UNITED STATES
SECURITIES AND EXCHANGE COMMISSION
Washington, D.C. 20549
FORM 8-K
CURRENT REPORT
Pursuant to Section 13 OR 15(d) of the Securities Exchange Act of 1934
Date of Report (Date of earliest event reported): September 17, 2007
NVIDIA CORPORATION |
(Exact name of registrant as specified in its charter) |
Delaware | 0-23985 | 94-3177549 |
(State or other jurisdiction | (Commission | (IRS Employer |
of incorporation) | File Number) | Identification No.) |
| | |
| 2701 San Tomas Expressway, Santa Clara, CA | 95050 |
| (Address of principal executive offices) | (Zip Code) |
Registrant’s telephone number, including area code: (408) 486-2000
Not Applicable
(Former Name or Former Address, if Changed Since Last Report)

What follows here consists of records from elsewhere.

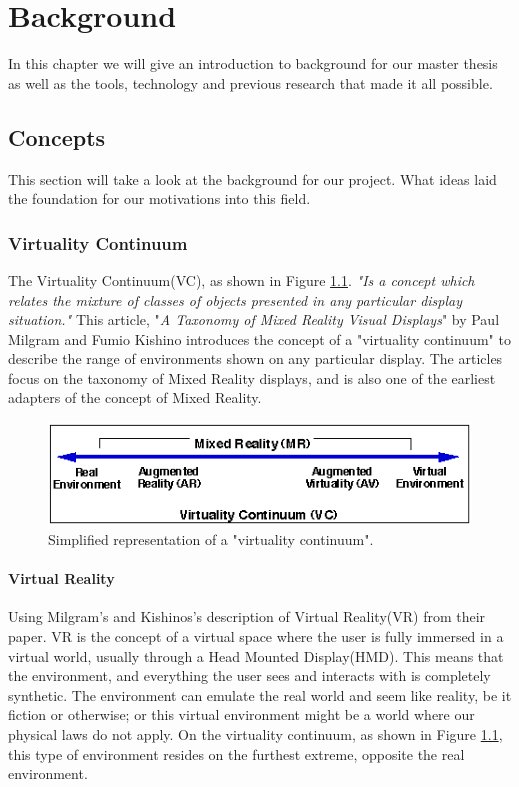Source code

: \chapter{Background}
\label{chap:background}
In this chapter we will give an introduction to background for our master thesis as well as the tools, technology and previous research that made it all possible. 

\section{Concepts}
    This section will take a look at the background for our project. What ideas laid the foundation for our motivations into this field.
    
    \subsection{Virtuality Continuum}
    The Virtuality Continuum(VC), as shown in Figure \ref{fig:virtualcontinuum}. \emph{"Is a concept which relates the mixture of classes of objects presented in any particular display situation."}\cite{Milgram1994} This article, "\emph{A Taxonomy of Mixed Reality Visual Displays}" by Paul Milgram and Fumio Kishino\cite{Milgram1994} introduces the concept of a "virtuality continuum" to describe the range of environments shown on any particular display. The articles focus on the taxonomy of Mixed Reality displays, and is also one of the earliest adapters of the concept of Mixed Reality.
    \begin{figure}[!ht]
        \centering
        \includegraphics[scale=1]{figures/virtualcontinuum.png}
        \caption{Simplified representation of a "virtuality continuum".\cite{Milgram1994}}
        \label{fig:virtualcontinuum}
    \end{figure}
    
    \subsubsection{Virtual Reality}
    Using Milgram's and Kishinos's description of Virtual Reality(VR) from their paper.\cite{Milgram1994} VR is the concept of a virtual space where the user is fully immersed in a virtual world, usually through a Head Mounted Display(HMD). This means that the environment, and everything the user sees and interacts with is completely synthetic. The environment can emulate the real world and seem like reality, be it fiction or otherwise; or this virtual environment might be a world where our physical laws do not apply. On the virtuality continuum, as shown in Figure \ref{fig:virtualcontinuum}, this type of environment resides on the furthest extreme, opposite the real environment.

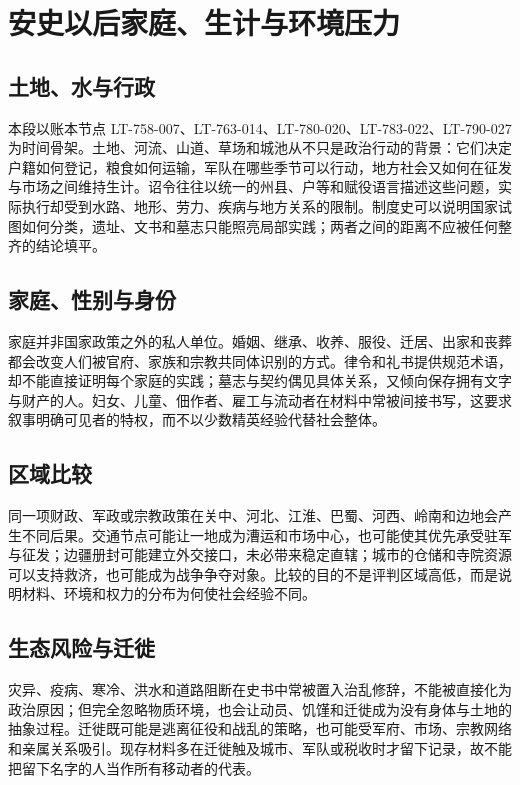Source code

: \section{安史以后家庭、生计与环境压力}
\label{sec:post-an-shi-households-environment}

\subsection{土地、水与行政}
本段以账本节点 LT-758-007、LT-763-014、LT-780-020、LT-783-022、LT-790-027 为时间骨架。土地、河流、山道、草场和城池从不只是政治行动的背景：它们决定户籍如何登记，粮食如何运输，军队在哪些季节可以行动，地方社会又如何在征发与市场之间维持生计。诏令往往以统一的州县、户等和赋役语言描述这些问题，实际执行却受到水路、地形、劳力、疾病与地方关系的限制。制度史可以说明国家试图如何分类，遗址、文书和墓志只能照亮局部实践；两者之间的距离不应被任何整齐的结论填平。

\subsection{家庭、性别与身份}
家庭并非国家政策之外的私人单位。婚姻、继承、收养、服役、迁居、出家和丧葬都会改变人们被官府、家族和宗教共同体识别的方式。律令和礼书提供规范术语，却不能直接证明每个家庭的实践；墓志与契约偶见具体关系，又倾向保存拥有文字与财产的人。妇女、儿童、佃作者、雇工与流动者在材料中常被间接书写，这要求叙事明确可见者的特权，而不以少数精英经验代替社会整体。

\subsection{区域比较}
同一项财政、军政或宗教政策在关中、河北、江淮、巴蜀、河西、岭南和边地会产生不同后果。交通节点可能让一地成为漕运和市场中心，也可能使其优先承受驻军与征发；边疆册封可能建立外交接口，未必带来稳定直辖；城市的仓储和寺院资源可以支持救济，也可能成为战争争夺对象。比较的目的不是评判区域高低，而是说明材料、环境和权力的分布为何使社会经验不同。

\subsection{生态风险与迁徙}
灾异、疫病、寒冷、洪水和道路阻断在史书中常被置入治乱修辞，不能被直接化为政治原因；但完全忽略物质环境，也会让动员、饥馑和迁徙成为没有身体与土地的抽象过程。迁徙既可能是逃离征役和战乱的策略，也可能受军府、市场、宗教网络和亲属关系吸引。现存材料多在迁徙触及城市、军队或税收时才留下记录，故不能把留下名字的人当作所有移动者的代表。

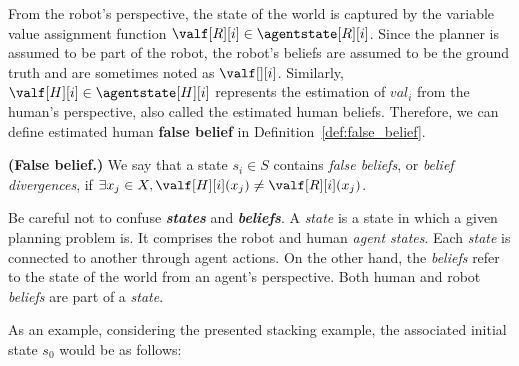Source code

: From the robot's perspective, the state of the world is captured by the variable value assignment function $\valf[R][i] \in \agentstate[R][i]$. Since the planner is assumed to be part of the robot, the robot's beliefs are assumed to be the ground truth and are sometimes noted as $\valf[][i]$. 
Similarly, $\valf[H][i] \in \agentstate[H][i]$ represents the estimation of $val_i$ from the human's perspective, also called the estimated human beliefs. 
Therefore, we can define estimated human \textbf{false belief} in Definition~\ref{def:false_belief}.

\begin{definition}
    \textbf{(False belief.)} We say that a state $s_i \in S$ contains \emph{false beliefs}, or \emph{belief divergences}, if $\exists x_j \in X, \valf[H][i](x_j) \neq \valf[R][i](x_j)$. 
    \label{def:false_belief}
\end{definition}


Be careful not to confuse \textbf{\textit{states}} and \textbf{\textit{beliefs}}. A \textit{state} is a state in which a given planning problem is. It comprises the robot and human \textit{agent states}. Each \textit{state} is connected to another through agent actions. On the other hand, the \textit{beliefs} refer to the state of the world from an agent's perspective. Both human and robot \textit{beliefs} are part of a \textit{state}.



As an example, considering the presented stacking example, the associated initial state $s_0$ would be as follows: 


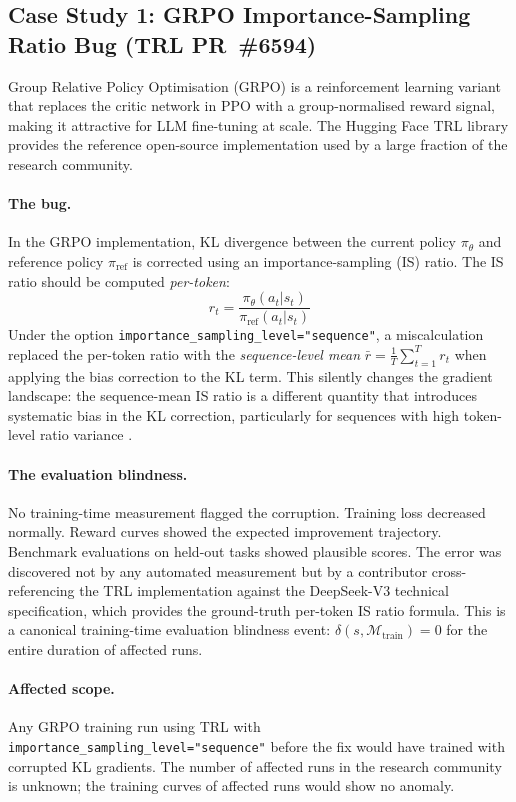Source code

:\documentclass{article}
\begin{document}
\subsection{Case Study 1: GRPO Importance-Sampling Ratio Bug (TRL PR~\#6594)}

Group Relative Policy Optimisation (GRPO) \citep{shao2024deepseekmath} is a
reinforcement learning variant that replaces the critic network in PPO with
a group-normalised reward signal, making it attractive for LLM fine-tuning
at scale.  The Hugging Face TRL library provides the reference open-source
implementation used by a large fraction of the research community.

\paragraph{The bug.}
In the GRPO implementation, KL divergence between the current policy $\pi_\theta$
and reference policy $\pi_{\text{ref}}$ is corrected using an
importance-sampling (IS) ratio.  The IS ratio should be computed
\emph{per-token}:
\[
  r_t = \frac{\pi_\theta(a_t | s_t)}{\pi_{\text{ref}}(a_t | s_t)}
\]
Under the option \texttt{importance\_sampling\_level="sequence"}, a
miscalculation replaced the per-token ratio with the \emph{sequence-level mean}
$\bar{r} = \frac{1}{T} \sum_{t=1}^{T} r_t$ when applying the bias correction
to the KL term.  This silently changes the gradient landscape: the sequence-mean
IS ratio is a different quantity that introduces systematic bias in the KL
correction, particularly for sequences with high token-level ratio variance
\citep{trl2024grpo}.

\paragraph{The evaluation blindness.}
No training-time measurement flagged the corruption.  Training loss decreased
normally.  Reward curves showed the expected improvement trajectory.  Benchmark
evaluations on held-out tasks showed plausible scores.  The error was discovered
not by any automated measurement but by a contributor cross-referencing the TRL
implementation against the DeepSeek-V3 technical specification, which provides
the ground-truth per-token IS ratio formula.  This is a canonical training-time
evaluation blindness event: $\delta(s, \mathcal{M}_{\text{train}}) = 0$ for
the entire duration of affected runs.

\paragraph{Affected scope.}
Any GRPO training run using TRL with
\texttt{importance\_sampling\_level="sequence"} before the fix would have
trained with corrupted KL gradients.  The number of affected runs in the
research community is unknown; the training curves of affected runs would
show no anomaly.
\end{document}
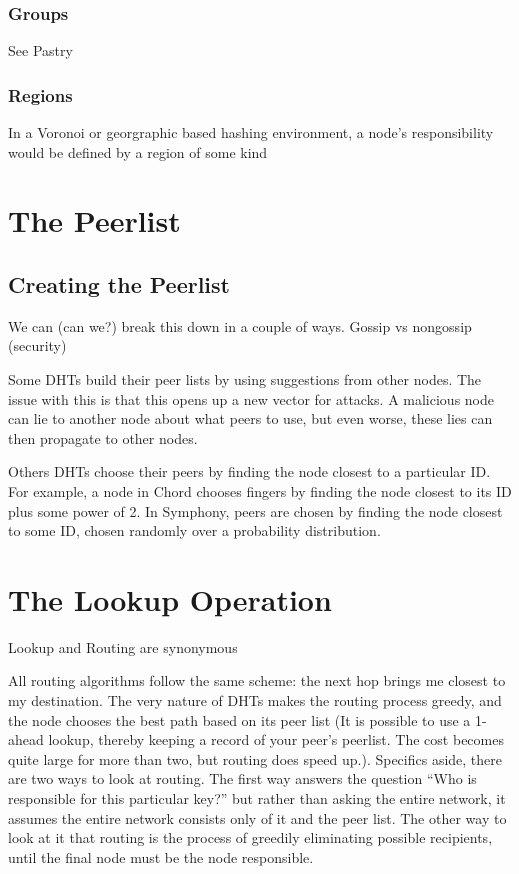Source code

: \documentclass[10pt,letterpaper]{report}
\begin{document}
\subsubsection{Groups}

See Pastry

\subsubsection{Regions}
In a Voronoi or georgraphic based hashing environment, a node's responsibility would be defined by a region of some kind





\section{The Peerlist}


\subsection{Creating the Peerlist}
We can (can we?) break this down in a couple of ways.  Gossip vs nongossip (security)


Some DHTs build their peer lists by using suggestions from other nodes.  The issue with this is that this opens up a new vector for attacks.   A malicious node can lie to another node about what peers to use, but even worse, these lies can then propagate to other nodes.

Others DHTs choose their peers by finding the node closest to a particular ID.  For example, a node in Chord chooses fingers by finding the node closest to its ID plus some  power of 2.    In Symphony, peers are chosen by finding the node closest to some ID, chosen randomly over a probability distribution.



\section{The Lookup Operation} 

Lookup and Routing are synonymous

All routing algorithms follow the same scheme:  the next hop  brings me closest to my destination.  The very nature of DHTs makes the routing process greedy, and the node chooses the best path based on its peer list (It is possible to use a 1-ahead lookup, thereby keeping a record of your peer's peerlist.  The cost becomes quite large for more than two, but routing does speed up.).  Specifics aside, there are two ways to look at routing.  The first way  answers the question ``Who is responsible for this particular key?''  but rather than asking the entire network, it assumes the entire network consists only of it and the peer list.  The other way to look at it that routing is the process of greedily  eliminating possible recipients, until the final node must be the node responsible.  
\end{document}
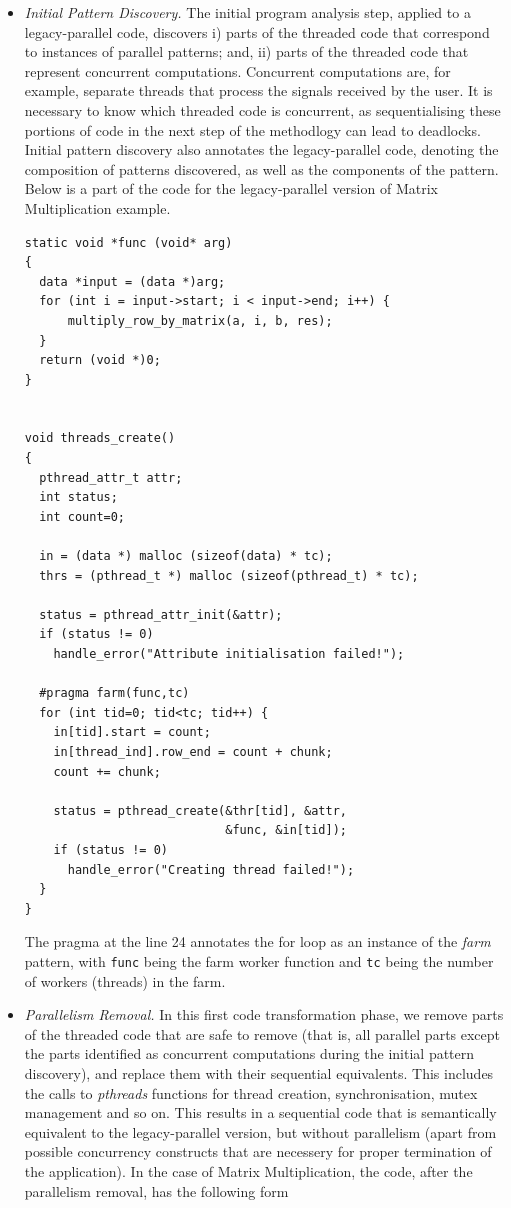 \begin{itemize}
\item \emph{Initial Pattern Discovery.} The initial program analysis step, applied to a legacy-parallel code, discovers i) parts of the threaded code that correspond to instances of parallel patterns; and, ii) parts of the threaded code that represent concurrent computations. Concurrent computations are, for example, separate threads that process the signals received by the user. It is necessary to know which threaded code is concurrent, as sequentialising these portions of code in the next step of the methodlogy can lead to deadlocks. Initial pattern discovery also annotates the legacy-parallel code, denoting the composition of patterns discovered, as well as the components of the pattern. Below is a part of the code for the legacy-parallel version of Matrix Multiplication example.

\begin{lstlisting}
static void *func (void* arg)
{
  data *input = (data *)arg;
  for (int i = input->start; i < input->end; i++) {
	  multiply_row_by_matrix(a, i, b, res);
  }
  return (void *)0;
}


void threads_create()
{
  pthread_attr_t attr;
  int status;
  int count=0;
  
  in = (data *) malloc (sizeof(data) * tc);
  thrs = (pthread_t *) malloc (sizeof(pthread_t) * tc);
  
  status = pthread_attr_init(&attr);
  if (status != 0)
    handle_error("Attribute initialisation failed!");

  #pragma farm(func,tc)   
  for (int tid=0; tid<tc; tid++) {  
    in[tid].start = count;
    in[thread_ind].row_end = count + chunk;
    count += chunk;

    status = pthread_create(&thr[tid], &attr,
                            &func, &in[tid]);
    if (status != 0)
      handle_error("Creating thread failed!");
  }
}

\end{lstlisting}

The pragma at the line 24 annotates the for loop as an instance of the \emph{farm} pattern, with \lstinline{func} being the farm worker function and \lstinline{tc} being the number of workers (threads) in the farm.

\item \emph{Parallelism Removal.} In this first code transformation phase, we remove parts of the threaded code that are safe to remove (that is, all parallel parts except the parts identified as concurrent computations during the initial pattern discovery), and replace them with their sequential equivalents. This includes the calls to \emph{pthreads} functions for thread creation, synchronisation, mutex management and so on. This results in a sequential code that is semantically equivalent to the legacy-parallel version, but without parallelism (apart from possible concurrency constructs that are necessery for proper termination of the application). In the case of Matrix Multiplication, the code, after the parallelism removal, has the following form


\end{itemize}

Check the appropriate box below if the Form 8-K filing is intended to simultaneously satisfy the filing obligation of the registrant under any of the following provisions:
[ ] Written communications pursuant to Rule 425 under the Securities Act (17 CFR 230.425)
[ ] Soliciting material pursuant to Rule 14a-12 under the Exchange Act (17 CFR 240.14a-12)
[ ] Pre-commencement communications pursuant to Rule 14d-2(b) under the Exchange Act (17 CFR 240.14d-2(b))
[ ] Pre-commencement communications pursuant to Rule 13e-4(c) under the Exchange Act (17 CFR 240.13e-4(c))
Section 5 – Corporate Governance and Management
Item 5.02 Departure of Directors or Certain Officers; Election of Directors; Appointment of Certain Officers; Compensatory Arrangements of Certain Directors.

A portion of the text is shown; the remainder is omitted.